Graham served as co-chair of the National Commission on the BP Deepwater Horizon Oil Spill and Offshore Drilling and as a member of the Financial Crisis Inquiry Commission and the CIA External Advisory Board. He works at the Bob Graham Center for Public Service at his undergraduate alma mater, the University of Florida. He also served as Chairman of the Commission on the Prevention of WMD proliferation and terrorism. Through the WMD policy center he advocates for the recommendations in the Commission's report, "World at Risk." In 2011, Graham published his first novel, the thriller The Keys to the Kingdom. He has also written four nonfiction books, Workdays: Finding Florida on the Job, Intelligence Matters, World at Risk, and America: The Owner's Manual, and an illustrated children's book, Rhoda the Alligator.

Personal background

Graham was born in Coral Gables, Florida, to Hilda Elizabeth (née Simmons), a schoolteacher, and Ernest R. Graham, a Florida state senator, mining engineer, and dairy/cattleman. He is the youngest of four children. His older half-brother, Phil Graham, was publisher and co-owner of The Washington Post. He married Adele Khoury, of Miami Shores, in 1959. One of their daughters, Gwen Graham, was a U.S. Representative from Florida from 2015 to 2017.  In 2021, Gwen was confirmed as Assistant Secretary of the U.S. Department of Education.

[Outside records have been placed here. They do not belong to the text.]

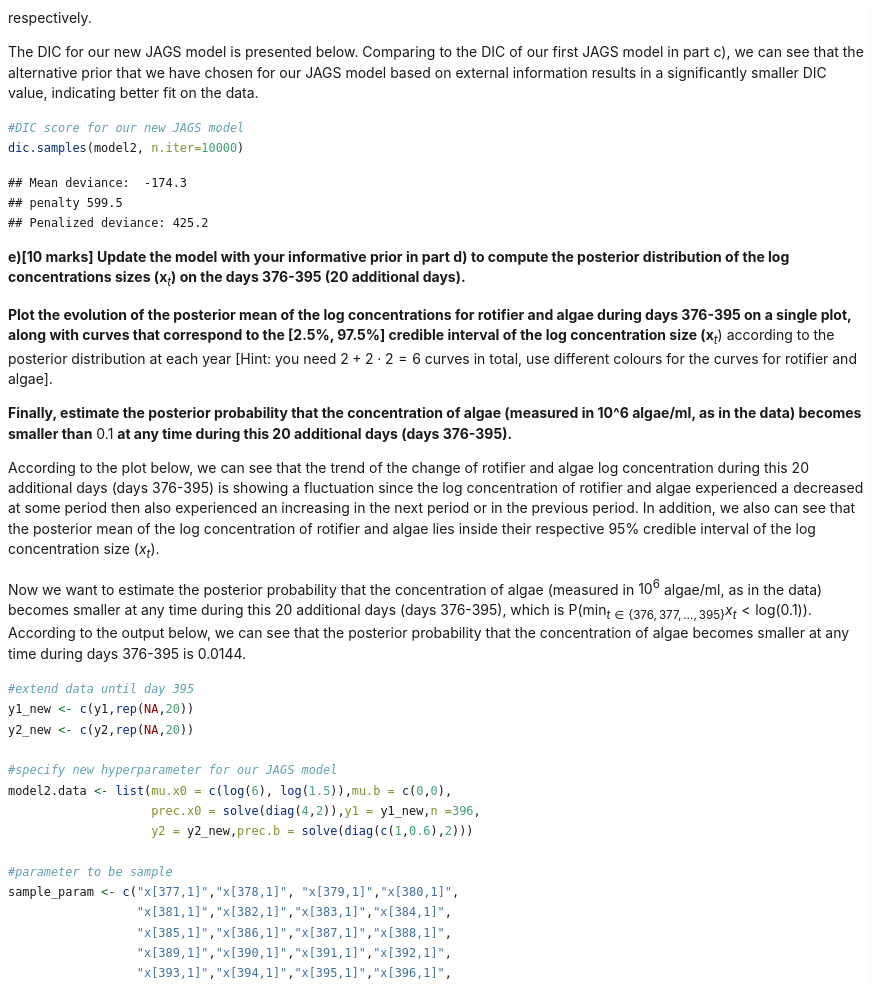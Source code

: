 respectively.

The DIC for our new JAGS model is presented below. Comparing to the DIC
of our first JAGS model in part c), we can see that the alternative
prior that we have chosen for our JAGS model based on external
information results in a significantly smaller DIC value, indicating
better fit on the data.

``` r
#DIC score for our new JAGS model
dic.samples(model2, n.iter=10000)
```

    ## Mean deviance:  -174.3 
    ## penalty 599.5 
    ## Penalized deviance: 425.2

**e)\[10 marks\] Update the model with your informative prior in part d)
to compute the posterior distribution of the log concentrations sizes
(**$\mathbf{x}_t$**) on the days 376-395 (20 additional days).**

**Plot the evolution of the posterior mean of the log concentrations for
rotifier and algae during days 376-395 on a single plot, along with
curves that correspond to the \[2.5%, 97.5%\] credible interval of the
log concentration size (**$\mathbf{x}_t$) according to the posterior
distribution at each year \[Hint: you need $2+2\cdot 2 = 6$ curves in
total, use different colours for the curves for rotifier and algae\].

**Finally, estimate the posterior probability that the concentration of
algae (measured in 10^6 algae/ml, as in the data) becomes smaller than**
$0.1$ **at any time during this 20 additional days (days 376-395).**

According to the plot below, we can see that the trend of the change of
rotifier and algae log concentration during this 20 additional days
(days 376-395) is showing a fluctuation since the log concentration of
rotifier and algae experienced a decreased at some period then also
experienced an increasing in the next period or in the previous period.
In addition, we also can see that the posterior mean of the log
concentration of rotifier and algae lies inside their respective 95%
credible interval of the log concentration size ($x_t$).

Now we want to estimate the posterior probability that the concentration
of algae (measured in $10^6$ algae/ml, as in the data) becomes smaller
at any time during this 20 additional days (days 376-395), which is
$\text{P}\left(\min_{t \in\{376,377,\dots,395\}}x_t < \text{log}(0.1)\right)$.
According to the output below, we can see that the posterior probability
that the concentration of algae becomes smaller at any time during days
376-395 is 0.0144.

``` r
#extend data until day 395
y1_new <- c(y1,rep(NA,20))
y2_new <- c(y2,rep(NA,20))

#specify new hyperparameter for our JAGS model
model2.data <- list(mu.x0 = c(log(6), log(1.5)),mu.b = c(0,0),
                    prec.x0 = solve(diag(4,2)),y1 = y1_new,n =396,
                    y2 = y2_new,prec.b = solve(diag(c(1,0.6),2)))

#parameter to be sample
sample_param <- c("x[377,1]","x[378,1]", "x[379,1]","x[380,1]",
                  "x[381,1]","x[382,1]","x[383,1]","x[384,1]",
                  "x[385,1]","x[386,1]","x[387,1]","x[388,1]",
                  "x[389,1]","x[390,1]","x[391,1]","x[392,1]",
                  "x[393,1]","x[394,1]","x[395,1]","x[396,1]",
```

Bob Graham attended Miami Senior High School from 1952 to 1955; he was student body president his senior year. He was International Trustee of the Key Club, the Kiwanis service organization. While at Miami High Graham was the recipient of the Sigma Chi Award, the school's highest honor. He received a bachelor's degree in 1959 in political science from the University of Florida, where he was a member of the Epsilon Zeta chapter of Sigma Nu fraternity and was inducted into Phi Beta Kappa, the University of Florida Hall of Fame and Florida Blue Key. He went on to receive a Bachelor of Laws from Harvard Law School in 1962.

Political career
Graham was elected to the Florida House of Representatives in 1966 and reelected in 1967 and 1968, each time representing all of Dade County. He was elected to the Florida Senate in 1970, also from Dade County. Redistricted into a seat encompassing portions of northern Dade and southern Broward County, Graham was reelected to District 33 in 1972 and 1976.

Workdays

Graham's campaign trademark was to work full 8-hour days at various jobs representing Florida's constituents. The idea arose in 1974. Graham was on the Education Committee when it traveled to local Florida jurisdictions. After a public meeting in Miami, a frustrated English teacher, M. Sue Riley, said to Graham, "The main problem with the Education Committee is no one has any experience in education." Taken aback, Graham responded, "Well, what can I do about that?" Riley then arranged for Graham to teach a semester of civics at Miami Carol City Senior High. Three years later, Graham used his "workday" idea to kickstart his gubernatorial campaign. Throughout 1977 and into 1978, Graham conducted 100 workdays, including bellhop, tomato picker, and road construction paver. To stay legitimate, he worked an entire day, kept the press at a distance, and performed all aspects of the job. Graham performed more than 400 workdays during his political career.

Governor of Florida

Graham was elected to the governorship of Florida in 1978 after a seven-way Democratic primary race in which he initially placed second to Robert L. Shevin. His supporters at the time dubbed themselves "Graham crackers."

Graham emphasized education, and focused improving the state's public universities. By the end of his second term, the state university system was among the top quartile in the country.

In addition, Graham's administration focused on economic diversification and environmental policies. During his tenure as governor, the state added 1.2 million jobs, and for the first time in state history, Floridians' per capita income exceeded the U.S. average.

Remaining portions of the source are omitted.